[Records contained in a dataset]
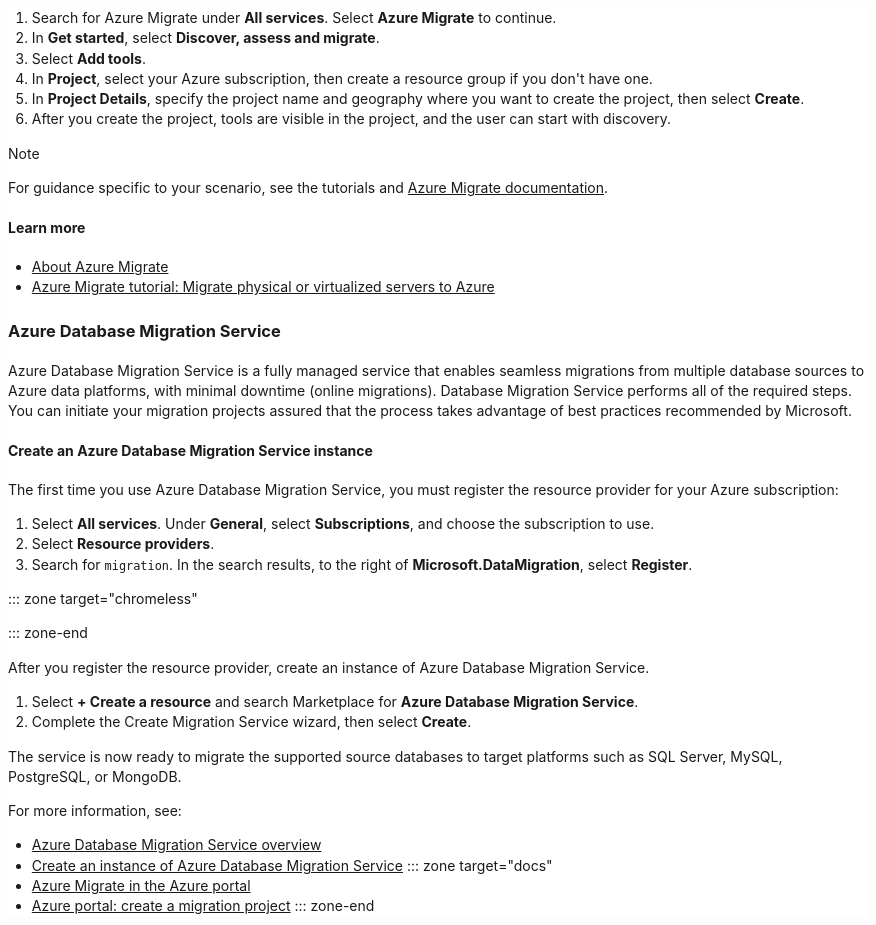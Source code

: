 1. Search for Azure Migrate under **All services**. Select **Azure Migrate** to continue.
1. In **Get started**, select **Discover, assess and migrate**.
1. Select **Add tools**.
1. In **Project**, select your Azure subscription, then create a resource group if you don't have one.
1. In **Project Details**, specify the project name and geography where you want to create the project, then select **Create**.
1. After you create the project, tools are visible in the project, and the user can start with discovery.

> [!NOTE]
> For guidance specific to your scenario, see the tutorials and [Azure Migrate documentation](/azure/migrate/migrate-services-overview).
>

#### Learn more

- [About Azure Migrate](/azure/migrate/migrate-services-overview)
- [Azure Migrate tutorial: Migrate physical or virtualized servers to Azure](/azure/migrate/tutorial-migrate-physical-virtual-machines)

### Azure Database Migration Service

Azure Database Migration Service is a fully managed service that enables seamless migrations from multiple database sources to Azure data platforms, with minimal downtime (online migrations). Database Migration Service performs all of the required steps. You can initiate your migration projects assured that the process takes advantage of best practices recommended by Microsoft.

#### Create an Azure Database Migration Service instance

The first time you use Azure Database Migration Service, you must register the resource provider for your Azure subscription:

1. Select **All services**. Under **General**, select **Subscriptions**, and choose the subscription to use.
1. Select **Resource providers**.
1. Search for `migration`. In the search results, to the right of **Microsoft.DataMigration**, select **Register**.

::: zone target="chromeless"

::: zone-end



After you register the resource provider, create an instance of Azure Database Migration Service.

1. Select **+ Create a resource** and search Marketplace for **Azure Database Migration Service**.
1. Complete the Create Migration Service wizard, then select **Create**.

The service is now ready to migrate the supported source databases to target platforms such as SQL Server, MySQL, PostgreSQL, or MongoDB.

For more information, see:

- [Azure Database Migration Service overview](/azure/dms/dms-overview)
- [Create an instance of Azure Database Migration Service](/azure/dms/quickstart-create-data-migration-service-portal)
::: zone target="docs"
- [Azure Migrate in the Azure portal](https://portal.azure.com/#blade/Microsoft_Azure_ManagementGroups/HierarchyBlade)
- [Azure portal: create a migration project](https://portal.azure.com/#create/Microsoft.AzureMigrate)
::: zone-end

TASK STATEMENT =
Skipping every picture, reproduce the records word for word.

PROBLEM SOLUTION =
Source code

: 1. Search for Azure Migrate under **All services**. Select **Azure Migrate** to continue.
1. In **Get started**, select **Discover, assess and migrate**.
1. Select **Add tools**.
1. In **Project**, select your Azure subscription, then create a resource group if you don't have one.
1. In **Project Details**, specify the project name and geography where you want to create the project, then select **Create**.
1. After you create the project, tools are visible in the project, and the user can start with discovery.

> [!NOTE]
> For guidance specific to your scenario, see the tutorials and [Azure Migrate documentation](/azure/migrate/migrate-services-overview).
>

#### Learn more

- [About Azure Migrate](/azure/migrate/migrate-services-overview)
- [Azure Migrate tutorial: Migrate physical or virtualized servers to Azure](/azure/migrate/tutorial-migrate-physical-virtual-machines)

### Azure Database Migration Service

Azure Database Migration Service is a fully managed service that enables seamless migrations from multiple database sources to Azure data platforms, with minimal downtime (online migrations). Database Migration Service performs all of the required steps. You can initiate your migration projects assured that the process takes advantage of best practices recommended by Microsoft.

#### Create an Azure Database Migration Service instance

The first time you use Azure Database Migration Service, you must register the resource provider for your Azure subscription:

1. Select **All services**. Under **General**, select **Subscriptions**, and choose the subscription to use.
1. Select **Resource providers**.
1. Search for `migration`. In the search results, to the right of **Microsoft.DataMigration**, select **Register**.

::: zone target="chromeless"

::: zone-end



After you register the resource provider, create an instance of Azure Database Migration Service.

1. Select **+ Create a resource** and search Marketplace for **Azure Database Migration Service**.
1. Complete the Create Migration Service wizard, then select **Create**.

The service is now ready to migrate the supported source databases to target platforms such as SQL Server, MySQL, PostgreSQL, or MongoDB.

For more information, see:

- [Azure Database Migration Service overview](/azure/dms/dms-overview)
- [Create an instance of Azure Database Migration Service](/azure/dms/quickstart-create-data-migration-service-portal)
::: zone target="docs"
- [Azure Migrate in the Azure portal](https://portal.azure.com/#blade/Microsoft_Azure_ManagementGroups/HierarchyBlade)
- [Azure portal: create a migration project](https://portal.azure.com/#create/Microsoft.AzureMigrate)
::: zone-end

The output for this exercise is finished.